◆ **WHAT IS EXPECTED**:
Please figure out how many lines in the material contain "theoremstyle", and give only that number.

◆ **INFORMATION SUPPLIED**:
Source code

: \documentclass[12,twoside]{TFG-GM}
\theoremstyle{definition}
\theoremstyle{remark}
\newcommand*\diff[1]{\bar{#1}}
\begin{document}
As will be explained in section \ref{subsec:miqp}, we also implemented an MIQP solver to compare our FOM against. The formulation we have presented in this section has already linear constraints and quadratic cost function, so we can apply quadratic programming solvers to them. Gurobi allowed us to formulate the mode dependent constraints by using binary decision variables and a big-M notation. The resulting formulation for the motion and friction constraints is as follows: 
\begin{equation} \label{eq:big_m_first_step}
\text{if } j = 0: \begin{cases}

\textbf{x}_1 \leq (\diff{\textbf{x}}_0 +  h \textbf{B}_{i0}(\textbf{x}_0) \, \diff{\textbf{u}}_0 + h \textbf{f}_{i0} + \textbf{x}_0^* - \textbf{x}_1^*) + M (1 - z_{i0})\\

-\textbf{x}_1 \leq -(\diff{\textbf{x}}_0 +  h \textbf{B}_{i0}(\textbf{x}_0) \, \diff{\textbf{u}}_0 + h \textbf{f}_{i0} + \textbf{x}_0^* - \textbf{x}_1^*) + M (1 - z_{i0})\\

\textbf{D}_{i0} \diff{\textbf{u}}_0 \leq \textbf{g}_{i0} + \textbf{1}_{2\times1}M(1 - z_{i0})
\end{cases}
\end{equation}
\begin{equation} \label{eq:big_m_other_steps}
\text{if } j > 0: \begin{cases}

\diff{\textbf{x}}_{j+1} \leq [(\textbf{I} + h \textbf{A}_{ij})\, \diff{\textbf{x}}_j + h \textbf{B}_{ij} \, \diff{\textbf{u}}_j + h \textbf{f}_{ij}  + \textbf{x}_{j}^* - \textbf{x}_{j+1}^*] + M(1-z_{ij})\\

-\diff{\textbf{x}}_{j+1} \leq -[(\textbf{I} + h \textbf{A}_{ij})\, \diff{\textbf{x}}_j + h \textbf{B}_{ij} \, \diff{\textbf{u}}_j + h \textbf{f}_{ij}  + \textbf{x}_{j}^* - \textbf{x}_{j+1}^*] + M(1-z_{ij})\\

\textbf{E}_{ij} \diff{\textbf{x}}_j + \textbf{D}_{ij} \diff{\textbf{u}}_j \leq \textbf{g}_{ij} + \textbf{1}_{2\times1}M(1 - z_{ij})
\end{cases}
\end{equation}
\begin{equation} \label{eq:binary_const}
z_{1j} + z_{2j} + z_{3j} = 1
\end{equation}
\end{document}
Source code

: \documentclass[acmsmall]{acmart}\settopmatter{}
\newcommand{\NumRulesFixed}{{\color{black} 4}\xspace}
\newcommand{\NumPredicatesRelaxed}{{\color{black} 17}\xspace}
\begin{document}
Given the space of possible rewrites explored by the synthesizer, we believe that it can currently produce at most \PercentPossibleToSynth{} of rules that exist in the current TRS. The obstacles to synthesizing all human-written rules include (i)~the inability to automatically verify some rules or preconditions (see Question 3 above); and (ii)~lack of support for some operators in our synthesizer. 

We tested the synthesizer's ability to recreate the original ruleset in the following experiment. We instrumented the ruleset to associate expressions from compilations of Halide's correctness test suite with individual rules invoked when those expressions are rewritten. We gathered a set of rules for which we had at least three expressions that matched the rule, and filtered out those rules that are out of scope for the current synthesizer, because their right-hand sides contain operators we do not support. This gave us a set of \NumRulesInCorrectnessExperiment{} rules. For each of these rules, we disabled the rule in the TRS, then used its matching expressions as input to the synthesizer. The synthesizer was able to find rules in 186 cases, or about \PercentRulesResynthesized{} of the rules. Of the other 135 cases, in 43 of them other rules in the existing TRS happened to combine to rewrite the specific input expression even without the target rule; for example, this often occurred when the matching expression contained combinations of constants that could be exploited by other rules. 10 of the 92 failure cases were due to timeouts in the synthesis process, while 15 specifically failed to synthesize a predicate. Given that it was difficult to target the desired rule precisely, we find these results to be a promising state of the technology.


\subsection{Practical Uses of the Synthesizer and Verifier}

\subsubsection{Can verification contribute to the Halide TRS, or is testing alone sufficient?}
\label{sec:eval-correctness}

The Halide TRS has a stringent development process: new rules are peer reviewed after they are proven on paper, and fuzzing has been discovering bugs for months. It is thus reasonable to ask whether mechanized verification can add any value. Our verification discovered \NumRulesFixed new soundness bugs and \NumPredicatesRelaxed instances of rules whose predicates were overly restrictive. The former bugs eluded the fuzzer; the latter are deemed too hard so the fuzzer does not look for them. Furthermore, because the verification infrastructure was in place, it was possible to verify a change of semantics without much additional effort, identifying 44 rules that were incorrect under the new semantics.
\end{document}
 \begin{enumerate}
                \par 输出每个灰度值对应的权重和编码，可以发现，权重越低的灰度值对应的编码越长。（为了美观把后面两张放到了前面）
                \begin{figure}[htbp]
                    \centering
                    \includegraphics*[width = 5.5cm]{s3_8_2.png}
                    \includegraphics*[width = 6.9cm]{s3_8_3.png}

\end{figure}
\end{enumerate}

◆ **SOLUTION**:
2